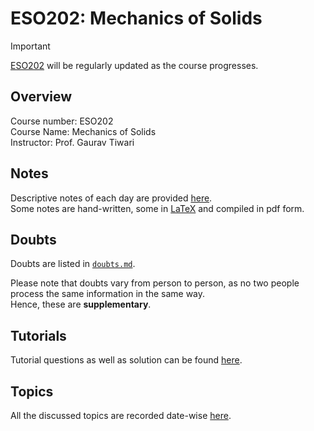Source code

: # ESO202: Mechanics of Solids

> [!IMPORTANT]
> [ESO202](https://github.com/tanvincible/iitk/tree/main/sem4/ESO202) will be regularly updated as the course progresses.

## Overview

Course number: ESO202  
Course Name: Mechanics of Solids  
Instructor: Prof. Gaurav Tiwari

## Notes

Descriptive notes of each day are provided [here]().  
Some notes are hand-written, some in [LaTeX](https://www.latex-project.org/) and compiled in pdf form.

<!--TODO: Add Notes-->

## Doubts

Doubts are listed in [`doubts.md`](https://github.com/tanvincible/iitk/tree/main/sem4/ESO202/doubts.md).

Please note that doubts vary from person to person, as no two people process the same information in the same way.  
Hence, these are **supplementary**.

## Tutorials

Tutorial questions as well as solution can be found [here](https://github.com/tanvincible/iitk/tree/main/sem4/ESO202/tutorials).

## Topics

All the discussed topics are recorded date-wise [here](https://github.com/tanvincible/iitk/tree/main/sem4/ESO202/topics.md).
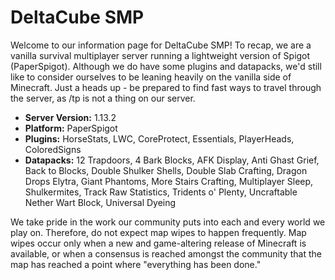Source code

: # DeltaCube SMP

Welcome to our information page for DeltaCube SMP! To recap, we are a vanilla survival multiplayer server running a lightweight version of Spigot (PaperSpigot). Although we do have some plugins and datapacks, we'd still like to consider ourselves to be leaning heavily on the vanilla side of Minecraft. Just a heads up - be prepared to find fast ways to travel through the server, as /tp is not a thing on our server.

* **Server Version:** 1.13.2
* **Platform:** PaperSpigot
* **Plugins:** HorseStats, LWC, CoreProtect, Essentials, PlayerHeads, ColoredSigns
* **Datapacks:** 12 Trapdoors, 4 Bark Blocks, AFK Display, Anti Ghast Grief, Back to Blocks, Double Shulker Shells, Double Slab Crafting, Dragon Drops Elytra, Giant Phantoms, More Stairs Crafting, Multiplayer Sleep, Shulkermites, Track Raw Statistics, Tridents o' Plenty, Uncraftable Nether Wart Block, Universal Dyeing

We take pride in the work our community puts into each and every world we play on. Therefore, do not expect map wipes to happen frequently. Map wipes occur only when a new and game-altering release of Minecraft is available, or when a consensus is reached amongst the community that the map has reached a point where "everything has been done."
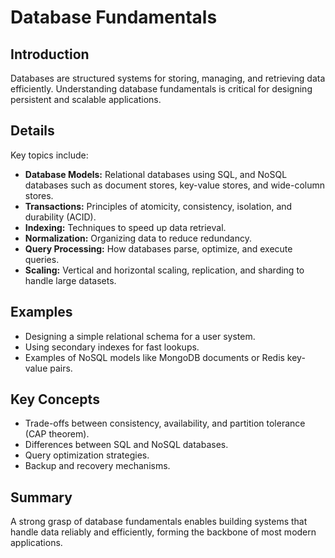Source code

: # Database Fundamentals

## Introduction

Databases are structured systems for storing, managing, and retrieving data efficiently. Understanding database fundamentals is critical for designing persistent and scalable applications.

## Details

Key topics include:

- **Database Models:** Relational databases using SQL, and NoSQL databases such as document stores, key-value stores, and wide-column stores.
- **Transactions:** Principles of atomicity, consistency, isolation, and durability (ACID).
- **Indexing:** Techniques to speed up data retrieval.
- **Normalization:** Organizing data to reduce redundancy.
- **Query Processing:** How databases parse, optimize, and execute queries.
- **Scaling:** Vertical and horizontal scaling, replication, and sharding to handle large datasets.

## Examples

- Designing a simple relational schema for a user system.
- Using secondary indexes for fast lookups.
- Examples of NoSQL models like MongoDB documents or Redis key-value pairs.

## Key Concepts

- Trade-offs between consistency, availability, and partition tolerance (CAP theorem).
- Differences between SQL and NoSQL databases.
- Query optimization strategies.
- Backup and recovery mechanisms.

## Summary

A strong grasp of database fundamentals enables building systems that handle data reliably and efficiently, forming the backbone of most modern applications.
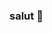### salut 👋

<!--
**vvadamvv/vvadamvv** is a ✨ _special_ ✨ repository because its `README.md` (this file) appears on your GitHub profile.

Je suis un étudiant en Terminale passionné de programmation qui aspire à devenir ingénieur informatique.🧑‍💻

Étudiant en Terminale intéressé par la programmation depuis l'âge de 14 ans
Passionné de technologies, d'intelligence artificielle et de développement web
Je travaille actuellement sur différents projets personnels pour améliorer mes compétences en programmation
Je suis ouvert à des collaborations sur des projets open-source
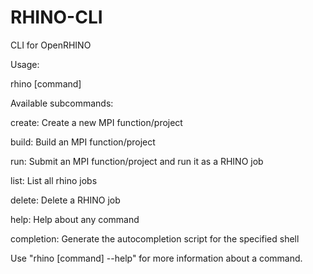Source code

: # RHINO-CLI
CLI for OpenRHINO

Usage:

  rhino [command]

Available subcommands:

  create:      Create a new MPI function/project
  
  build:       Build an MPI function/project
  
  run:         Submit an MPI function/project and run it as a RHINO job
  
  list:        List all rhino jobs
  
  delete:      Delete a RHINO job
  
  help:        Help about any command
  
  completion:  Generate the autocompletion script for the specified shell
  


Use "rhino [command] --help" for more information about a command.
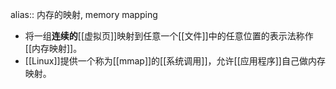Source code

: alias:: 内存的映射, memory mapping

- 将一组**连续的**[[虚拟页]]映射到任意一个[[文件]]中的任意位置的表示法称作[[内存映射]]。
- [[Linux]]提供一个称为[[mmap]]的[[系统调用]]，允许[[应用程序]]自己做内存映射。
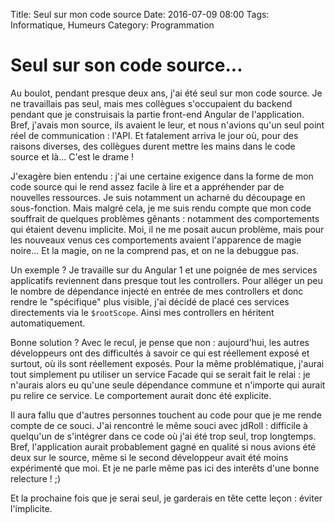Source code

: Title: Seul sur mon code source
Date: 2016-07-09 08:00
Tags: Informatique, Humeurs
Category: Programmation

# Seul sur son code source...

Au boulot, pendant presque deux ans, j'ai été seul sur mon code source. Je ne travaillais pas seul, mais mes collègues s'occupaient du backend pendant que je construisais la partie front-end Angular de l'application. Bref, j'avais mon source, ils avaient le leur, et nous n'avions qu'un seul point réel de communication : l'API. Et fatalement arriva le jour où, pour des raisons diverses, des collègues durent mettre les mains dans le code source et là... C'est le drame !

J'exagère bien entendu : j'ai une certaine exigence dans la forme de mon code source qui le rend assez facile à lire et a appréhender par de nouvelles ressources. Je suis notamment un acharné du découpage en sous-fonction. Mais malgré cela, je me suis rendu compte que mon code souffrait de quelques problèmes gênants : notamment des comportements qui étaient devenu implicite. Moi, il ne me posait aucun problème, mais pour les nouveaux venus ces comportements avaient l'apparence de magie noire... Et la magie, on ne la comprend pas, et on ne la debuggue pas.

Un exemple ? Je travaille sur du Angular 1 et une poignée de mes services applicatifs reviennent dans presque tout les controllers. Pour alléger un peu le nombre de dépendance injecté en entrée de mes controllers et donc rendre le "spécifique" plus visible, j'ai décidé de placé ces services directements via le `$rootScope`. Ainsi mes controllers en héritent automatiquement.

Bonne solution ? Avec le recul, je pense que non : aujourd'hui, les autres développeurs ont des difficultés à savoir ce qui est réellement exposé et surtout, où ils sont réellement exposés. Pour la même problématique, j'aurai tout simplement pu utiliser un service Facade qui se serait fait le relai : je n'aurais alors eu qu'une seule dépendance commune et n'importe qui aurait pu relire ce service. Le comportement aurait donc été explicite.

Il aura fallu que d'autres personnes touchent au code pour que je me rende compte de ce souci. J'ai rencontré le même souci avec jdRoll : difficile à quelqu'un de s'intégrer dans ce code où j'ai été trop seul, trop longtemps. Bref, l'application aurait probablement gagné en qualité si nous avions été deux sur le source, même si le second développeur avait été moins expérimenté que moi. Et je ne parle même pas ici des interêts d'une bonne relecture ! ;)

Et la prochaine fois que je serai seul, je garderais en tête cette leçon : éviter l'implicite.

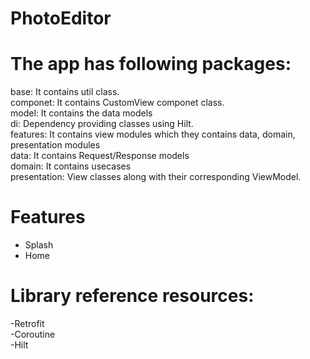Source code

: # PhotoEditor

# The app has following packages:

base: It contains util class. <br />
componet: It contains CustomView componet class. <br />
model: It contains the data models <br />
di: Dependency providing classes using Hilt. <br />
features: It contains view modules which they contains data, domain, presentation modules <br />
data: It contains Request/Response models <br />
domain: It contains usecases <br />
presentation: View classes along with their corresponding ViewModel. <br />

# Features

- Splash  <br />
- Home <br />

# Library reference resources:

-Retrofit <br />
-Coroutine <br />
-Hilt <br />
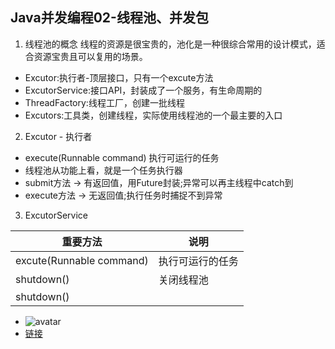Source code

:  Java并发编程02-线程池、并发包
 ---
1. 线程池的概念
线程的资源是很宝贵的，池化是一种很综合常用的设计模式，适合资源宝贵且可以复用的场景。

- Excutor:执行者-顶层接口，只有一个excute方法
- ExcutorService:接口API，封装成了一个服务，有生命周期的
- ThreadFactory:线程工厂，创建一批线程
- Excutors:工具类，创建线程，实际使用线程池的一个最主要的入口



2. Excutor - 执行者
- execute(Runnable command) 执行可运行的任务
- 线程池从功能上看，就是一个任务执行器
- submit方法 -> 有返回值，用Future封装;异常可以再主线程中catch到
- execute方法 -> 无返回值;执行任务时捕捉不到异常

3. ExcutorService

重要方法  |  说明  
----- |---- 
excute(Runnable command)  | 执行可运行的任务
shutdown() | 关闭线程池
shutdown() |  


- ![avatar](./pic/xxx.jpg)
- [链接]()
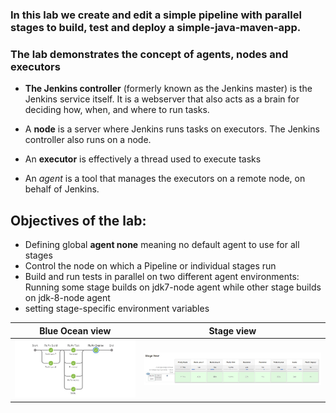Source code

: ### In this lab we create and edit a simple pipeline with parallel stages to build, test and deploy a simple-java-maven-app. 

### The lab demonstrates the concept of agents, nodes and executors

+ **The Jenkins controller** (formerly known as the Jenkins master) is the Jenkins service itself. It is a webserver that also acts as a brain for deciding how, when, and where to run tasks.

+ A **node** is a server where Jenkins runs tasks on executors. The Jenkins controller also runs on a node.

+ An **executor** is effectively a thread used to execute tasks

+ An *agent* is a tool that manages the executors on a remote node, on behalf of Jenkins.

## Objectives of the lab:
+ Defining global **agent none** meaning no default agent to use for all stages
+ Control the node on which a Pipeline or individual stages run
+ Build and run tests in parallel on two different agent environments: Running some stage builds on jdk7-node agent while other stage builds on jdk-8-node agent
+ setting stage-specific environment variables


Blue Ocean view               |    Stage view        | 
:-------------------------:|:-------------------------:|
![Pipleline Visualization](https://github.com/fred-juma/Certified-Jenkins-Administrator/blob/main/images/Lab02_stage_blue_ocean_view.JPG)|![Pipleline Visualization](https://github.com/fred-juma/Certified-Jenkins-Administrator/blob/main/images/Lab02_stage_build_stage_view.JPG)|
★ ★ ★ ★
What the exercise asks >>
Among the entries above, copy exactly the stretch from the line holding "- execute(Runnable command) 执行可运行的任务" through the line holding "deploy a simple-java-maven-app.", leaving out any pictures.

Response >>
- execute(Runnable command) 执行可运行的任务
- 线程池从功能上看，就是一个任务执行器
- submit方法 -> 有返回值，用Future封装;异常可以再主线程中catch到
- execute方法 -> 无返回值;执行任务时捕捉不到异常

3. ExcutorService

重要方法  |  说明  
----- |---- 
excute(Runnable command)  | 执行可运行的任务
shutdown() | 关闭线程池
shutdown() |  


- ![avatar](./pic/xxx.jpg)
- [链接]()
Source code

: ### In this lab we create and edit a simple pipeline with parallel stages to build, test and deploy a simple-java-maven-app. 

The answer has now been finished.